## Data section
▬▬▬

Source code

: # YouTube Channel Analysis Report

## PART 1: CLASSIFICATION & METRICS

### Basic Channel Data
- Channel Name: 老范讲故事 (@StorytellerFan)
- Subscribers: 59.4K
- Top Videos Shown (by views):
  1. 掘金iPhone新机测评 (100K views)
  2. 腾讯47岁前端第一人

▬▬▬

## Problem statement
Every record in the listing above is to be copied exactly.

## Result of the exercise
Source code

: # YouTube Channel Analysis Report

## PART 1: CLASSIFICATION & METRICS

### Basic Channel Data
- Channel Name: 老范讲故事 (@StorytellerFan)
- Subscribers: 59.4K
- Top Videos Shown (by views):
  1. 掘金iPhone新机测评 (100K views)
  2. 腾讯47岁前端第一人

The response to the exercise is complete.